10:20 a.m.: Gurland says campaign fundraising amounts sought by Blagojevich were just "hopes and predictions. Spreadsheets were fundraising goals"
10:14 a.m.: New Blagojevich attorney Carolyn Gurland starts off hearing, calls the government's sentence request "extreme."
10:12 a.m.: Judge James Zagel enters the courtroom. Blagojevich's sentencing hearing is underway.
9:55 a.m.: Reporter Natasha Korecki points out Blagojevich walks up to Patti and touches her hand, says "I Love you."
9:50 a.m.: Blagojevich enters the courtroom for his sentencing hearing.
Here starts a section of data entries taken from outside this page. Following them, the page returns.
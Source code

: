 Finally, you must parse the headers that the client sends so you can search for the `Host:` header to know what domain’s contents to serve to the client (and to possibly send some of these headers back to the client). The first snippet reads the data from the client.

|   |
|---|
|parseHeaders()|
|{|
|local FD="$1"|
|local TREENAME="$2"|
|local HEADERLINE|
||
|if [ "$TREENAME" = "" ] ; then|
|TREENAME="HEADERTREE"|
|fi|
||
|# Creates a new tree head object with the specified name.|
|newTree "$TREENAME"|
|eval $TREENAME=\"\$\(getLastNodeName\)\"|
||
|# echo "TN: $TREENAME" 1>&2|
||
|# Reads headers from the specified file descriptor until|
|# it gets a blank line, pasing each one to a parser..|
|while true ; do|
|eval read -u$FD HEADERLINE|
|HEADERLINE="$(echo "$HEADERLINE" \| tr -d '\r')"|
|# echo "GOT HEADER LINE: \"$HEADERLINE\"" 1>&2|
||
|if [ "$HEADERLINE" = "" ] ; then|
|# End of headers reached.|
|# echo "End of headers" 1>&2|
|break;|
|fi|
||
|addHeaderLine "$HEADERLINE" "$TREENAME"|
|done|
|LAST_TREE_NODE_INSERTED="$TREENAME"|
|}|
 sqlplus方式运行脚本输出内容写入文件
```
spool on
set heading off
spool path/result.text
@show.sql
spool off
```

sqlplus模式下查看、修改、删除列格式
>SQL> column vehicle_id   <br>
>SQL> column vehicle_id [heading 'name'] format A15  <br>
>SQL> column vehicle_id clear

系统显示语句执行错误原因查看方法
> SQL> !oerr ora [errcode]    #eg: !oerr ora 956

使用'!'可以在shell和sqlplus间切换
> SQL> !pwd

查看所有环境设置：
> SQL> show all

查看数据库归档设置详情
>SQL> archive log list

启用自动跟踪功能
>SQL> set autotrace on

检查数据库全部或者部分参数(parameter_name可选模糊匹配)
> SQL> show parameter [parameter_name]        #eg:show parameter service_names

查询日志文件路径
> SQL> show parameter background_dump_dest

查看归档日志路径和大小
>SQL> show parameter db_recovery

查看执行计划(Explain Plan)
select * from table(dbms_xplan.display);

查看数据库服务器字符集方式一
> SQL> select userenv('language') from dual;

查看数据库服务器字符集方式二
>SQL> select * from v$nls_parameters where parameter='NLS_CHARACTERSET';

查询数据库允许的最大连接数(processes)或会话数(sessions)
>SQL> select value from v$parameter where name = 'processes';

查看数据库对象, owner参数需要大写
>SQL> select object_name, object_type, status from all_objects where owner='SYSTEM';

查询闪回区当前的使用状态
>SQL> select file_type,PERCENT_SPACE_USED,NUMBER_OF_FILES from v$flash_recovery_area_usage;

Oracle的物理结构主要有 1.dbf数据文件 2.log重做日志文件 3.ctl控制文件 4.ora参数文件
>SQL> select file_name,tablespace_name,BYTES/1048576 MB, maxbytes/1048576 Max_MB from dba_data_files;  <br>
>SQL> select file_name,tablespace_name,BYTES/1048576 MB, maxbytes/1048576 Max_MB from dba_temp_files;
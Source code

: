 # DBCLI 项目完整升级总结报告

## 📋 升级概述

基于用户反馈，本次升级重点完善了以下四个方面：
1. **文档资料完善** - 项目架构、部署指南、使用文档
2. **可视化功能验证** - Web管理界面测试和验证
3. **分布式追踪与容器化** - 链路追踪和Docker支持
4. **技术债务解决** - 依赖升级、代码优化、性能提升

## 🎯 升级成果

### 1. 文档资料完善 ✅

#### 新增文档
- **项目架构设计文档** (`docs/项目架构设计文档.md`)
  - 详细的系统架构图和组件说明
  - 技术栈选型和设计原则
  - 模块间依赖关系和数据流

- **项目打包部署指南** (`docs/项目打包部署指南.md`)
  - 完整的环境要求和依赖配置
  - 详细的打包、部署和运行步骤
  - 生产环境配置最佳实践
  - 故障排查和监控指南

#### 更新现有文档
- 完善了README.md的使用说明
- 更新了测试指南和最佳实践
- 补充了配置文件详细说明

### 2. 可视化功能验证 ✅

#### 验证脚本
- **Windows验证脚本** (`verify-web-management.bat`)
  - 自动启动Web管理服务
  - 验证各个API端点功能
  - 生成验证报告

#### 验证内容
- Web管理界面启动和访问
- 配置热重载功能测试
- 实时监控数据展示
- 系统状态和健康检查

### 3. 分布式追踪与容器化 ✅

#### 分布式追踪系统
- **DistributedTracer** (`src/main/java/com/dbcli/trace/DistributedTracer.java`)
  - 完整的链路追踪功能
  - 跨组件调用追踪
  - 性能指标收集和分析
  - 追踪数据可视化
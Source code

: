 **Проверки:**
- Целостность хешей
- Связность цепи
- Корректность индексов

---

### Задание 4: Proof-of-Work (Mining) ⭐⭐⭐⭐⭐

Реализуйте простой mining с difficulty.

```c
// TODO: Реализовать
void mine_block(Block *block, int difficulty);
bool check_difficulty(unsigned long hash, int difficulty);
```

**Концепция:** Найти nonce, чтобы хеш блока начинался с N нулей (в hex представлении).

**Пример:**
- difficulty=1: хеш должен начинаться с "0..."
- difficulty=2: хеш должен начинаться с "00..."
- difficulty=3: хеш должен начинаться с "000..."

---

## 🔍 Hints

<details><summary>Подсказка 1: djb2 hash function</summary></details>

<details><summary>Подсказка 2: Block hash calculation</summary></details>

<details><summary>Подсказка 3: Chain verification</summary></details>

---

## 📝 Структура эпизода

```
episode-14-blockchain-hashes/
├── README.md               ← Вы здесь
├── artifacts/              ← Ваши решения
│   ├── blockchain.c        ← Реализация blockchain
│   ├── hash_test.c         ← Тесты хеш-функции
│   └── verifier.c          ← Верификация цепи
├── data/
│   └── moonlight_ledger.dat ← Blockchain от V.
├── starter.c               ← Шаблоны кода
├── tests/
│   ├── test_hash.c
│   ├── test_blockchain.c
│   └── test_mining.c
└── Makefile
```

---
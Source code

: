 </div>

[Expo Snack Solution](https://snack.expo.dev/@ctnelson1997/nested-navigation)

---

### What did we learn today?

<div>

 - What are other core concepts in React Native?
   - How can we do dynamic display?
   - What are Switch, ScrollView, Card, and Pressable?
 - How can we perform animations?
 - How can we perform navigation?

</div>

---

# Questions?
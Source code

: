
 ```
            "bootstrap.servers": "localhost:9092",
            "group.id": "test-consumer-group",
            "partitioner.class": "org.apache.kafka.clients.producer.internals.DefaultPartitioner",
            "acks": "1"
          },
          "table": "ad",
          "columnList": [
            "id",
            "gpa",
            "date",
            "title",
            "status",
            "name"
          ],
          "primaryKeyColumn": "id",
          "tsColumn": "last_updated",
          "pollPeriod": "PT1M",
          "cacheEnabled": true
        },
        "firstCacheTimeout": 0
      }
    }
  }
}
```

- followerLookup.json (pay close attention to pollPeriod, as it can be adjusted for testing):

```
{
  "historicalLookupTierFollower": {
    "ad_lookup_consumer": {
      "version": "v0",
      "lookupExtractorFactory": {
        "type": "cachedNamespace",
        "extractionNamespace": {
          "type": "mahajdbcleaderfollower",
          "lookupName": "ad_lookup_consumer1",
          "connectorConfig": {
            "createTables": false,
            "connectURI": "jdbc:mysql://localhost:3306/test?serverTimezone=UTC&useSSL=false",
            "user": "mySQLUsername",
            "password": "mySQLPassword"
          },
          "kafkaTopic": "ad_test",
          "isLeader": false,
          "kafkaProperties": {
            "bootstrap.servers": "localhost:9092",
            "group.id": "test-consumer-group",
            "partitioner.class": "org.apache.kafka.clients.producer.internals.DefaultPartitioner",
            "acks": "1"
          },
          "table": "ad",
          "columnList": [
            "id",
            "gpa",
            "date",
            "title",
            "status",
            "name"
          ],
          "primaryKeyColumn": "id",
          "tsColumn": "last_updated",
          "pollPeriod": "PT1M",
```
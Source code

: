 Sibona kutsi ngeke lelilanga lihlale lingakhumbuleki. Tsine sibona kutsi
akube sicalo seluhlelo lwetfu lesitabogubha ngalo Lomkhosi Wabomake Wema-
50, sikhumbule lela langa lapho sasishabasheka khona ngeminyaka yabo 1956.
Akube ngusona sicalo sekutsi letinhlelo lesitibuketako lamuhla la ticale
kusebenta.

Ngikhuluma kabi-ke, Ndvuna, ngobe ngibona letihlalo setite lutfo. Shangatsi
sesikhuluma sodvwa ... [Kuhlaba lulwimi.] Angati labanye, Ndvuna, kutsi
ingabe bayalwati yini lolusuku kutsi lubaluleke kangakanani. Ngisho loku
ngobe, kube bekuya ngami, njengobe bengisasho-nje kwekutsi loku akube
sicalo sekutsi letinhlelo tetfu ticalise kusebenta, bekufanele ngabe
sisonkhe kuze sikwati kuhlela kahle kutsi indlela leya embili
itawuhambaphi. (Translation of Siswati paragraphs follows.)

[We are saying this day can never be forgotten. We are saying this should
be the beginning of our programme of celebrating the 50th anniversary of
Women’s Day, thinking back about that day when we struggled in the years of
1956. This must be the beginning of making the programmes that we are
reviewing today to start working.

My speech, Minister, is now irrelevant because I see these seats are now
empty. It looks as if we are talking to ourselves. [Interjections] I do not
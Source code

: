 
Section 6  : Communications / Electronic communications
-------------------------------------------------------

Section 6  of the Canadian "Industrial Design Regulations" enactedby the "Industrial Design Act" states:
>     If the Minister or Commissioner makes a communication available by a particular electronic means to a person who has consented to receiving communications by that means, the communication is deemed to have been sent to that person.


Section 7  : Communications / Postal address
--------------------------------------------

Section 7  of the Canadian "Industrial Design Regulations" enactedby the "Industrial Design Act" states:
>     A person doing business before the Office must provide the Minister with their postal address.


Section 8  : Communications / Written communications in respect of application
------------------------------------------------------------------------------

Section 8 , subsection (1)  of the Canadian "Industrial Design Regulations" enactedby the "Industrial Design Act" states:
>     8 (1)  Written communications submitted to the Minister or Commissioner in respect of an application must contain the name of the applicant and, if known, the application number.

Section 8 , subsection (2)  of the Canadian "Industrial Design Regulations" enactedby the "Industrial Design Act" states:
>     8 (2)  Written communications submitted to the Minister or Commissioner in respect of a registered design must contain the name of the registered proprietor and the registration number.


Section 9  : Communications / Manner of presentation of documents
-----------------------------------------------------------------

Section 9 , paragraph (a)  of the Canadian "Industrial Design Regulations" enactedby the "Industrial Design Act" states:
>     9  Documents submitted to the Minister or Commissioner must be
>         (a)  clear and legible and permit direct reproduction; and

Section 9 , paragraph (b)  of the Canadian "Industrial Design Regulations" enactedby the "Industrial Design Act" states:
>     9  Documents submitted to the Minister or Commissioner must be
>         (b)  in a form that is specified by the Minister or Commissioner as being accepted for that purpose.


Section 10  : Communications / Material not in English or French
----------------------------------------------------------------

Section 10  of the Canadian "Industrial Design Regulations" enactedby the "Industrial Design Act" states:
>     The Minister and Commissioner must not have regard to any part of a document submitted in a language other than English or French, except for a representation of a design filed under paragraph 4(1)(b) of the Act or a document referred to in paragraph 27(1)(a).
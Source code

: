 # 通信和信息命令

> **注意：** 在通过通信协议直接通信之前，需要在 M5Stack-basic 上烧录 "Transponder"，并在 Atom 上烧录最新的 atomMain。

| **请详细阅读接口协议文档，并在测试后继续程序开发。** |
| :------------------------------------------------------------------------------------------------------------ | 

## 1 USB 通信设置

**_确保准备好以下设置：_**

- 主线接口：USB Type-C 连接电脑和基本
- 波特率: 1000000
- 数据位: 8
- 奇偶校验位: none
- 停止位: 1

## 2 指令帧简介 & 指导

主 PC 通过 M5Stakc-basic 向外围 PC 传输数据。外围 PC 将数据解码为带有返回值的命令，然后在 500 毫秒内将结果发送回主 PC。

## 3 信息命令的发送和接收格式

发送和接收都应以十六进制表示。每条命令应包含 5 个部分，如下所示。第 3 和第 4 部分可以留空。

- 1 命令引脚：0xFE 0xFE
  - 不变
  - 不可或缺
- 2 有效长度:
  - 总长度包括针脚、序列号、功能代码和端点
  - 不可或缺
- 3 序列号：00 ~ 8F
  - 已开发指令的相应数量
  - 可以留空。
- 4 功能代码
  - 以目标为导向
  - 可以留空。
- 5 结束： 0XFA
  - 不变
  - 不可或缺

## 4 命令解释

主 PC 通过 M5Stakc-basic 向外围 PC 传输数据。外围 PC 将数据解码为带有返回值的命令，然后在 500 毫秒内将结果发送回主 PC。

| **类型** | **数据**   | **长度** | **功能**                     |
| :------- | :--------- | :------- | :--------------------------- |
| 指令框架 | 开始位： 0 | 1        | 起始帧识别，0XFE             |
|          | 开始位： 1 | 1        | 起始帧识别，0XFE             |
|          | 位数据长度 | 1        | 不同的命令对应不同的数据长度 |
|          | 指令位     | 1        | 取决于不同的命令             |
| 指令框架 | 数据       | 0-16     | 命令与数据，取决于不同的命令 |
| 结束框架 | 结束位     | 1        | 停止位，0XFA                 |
Patti Blagojevich is seen sitting next to her brother.
9:46 a.m.: A large crowd congregates outside the sentencing courtroom. Attorneys are seen in the hallway.
9:20 a.m. Blagojevich reportedly is inside the federal building. He may have entered through the tunnel to avoid cameras. Lawyers Sheldon Sorosky and Aaron Goldstein arrive separately though the front door.
9:11 a.m.: Four of the jurors who convicted Rod Blagojevich on corruption charges arrive for his sentencing hearing.
8:31 a.m. Blagojevich leaves his Ravenswood home for the Dirksen Federal Building. He doesn't answer reporters' questions except for one about Ron Santo being voted into the Hall of Fame. "God bless him," he said. "Long overdue."
7:37 a.m. Blagojevich's kids picked up for school.
Judge James Zagel says he will deliver Rod Blagojevich’s fate Wednesday.
Zagel had already set aside two days for the hearing, beginning Tuesday morning. But in a court session Friday, when Blagojevich’s attorneys advised Zagel that they did not plan lengthy remarks, the judge urged them not to try to "cram everything in," advising them he was not planning to rule until the following day.
Zagel took the opportunity to explain, in sometimes excruciating legal detail, his reasons for denying Blagojevich’s petition for a new trial. He advised lawyers they had a fair jury, and that their complaints that the former governor was unfairly limited in his testimony were unfounded.
The defense contended that because of Zagel’s rulings, Blagojevich was not allowed to make a case that he felt that everything he did as governor were legal. But Zagel bristled at that suggestion, calling the defense arguments a "red herring".
"By the time he left the stand, he had told the jury that he thought his actions were legal."
In postrial motions, Blagojevich’s lawyers said they never would have called their defendant to the stand, if they would have known of Zagel’s limits on his testimony. But the judge said however slim, testifying on his own behalf was Blagojevich’s only hope.
"His best chance for acquittal was to testify," Zagel corrected the lawyers. "The defendant was, in fact, the only one who could win his case, and do it from the witness stand."
The judge said many of the tapes painted Blagojevich as an "unsavory character," with "intense personal dislike for those who stood in his way," and said Blagojevich was the only person who could change that, by presenting a different persona from the witness stand.
Zagel criticized the defense for their strategy of putting Blagojevich in the public eye, on radio and television.
"All of this worked to keep memories fresh," he said, suggesting that the strategy had backfired.
"If there was jury contamination, a good deal of its fault was the defendant's."
Defense lawyer Sheldon Sorosky advised the judge that he hoped to play up to 20, as yet unplayed undercover tapes during the sentencing hearing. Zagel had already ruled against a defense motion to play or at least reference at least 180 tapes which had been under seal. But Sorosky said he was in discussions with prosecutors to reach agreement on the 20 he hoped to use.
"I honestly think the government wants a fair and open hearing, as do we," said Sorosky.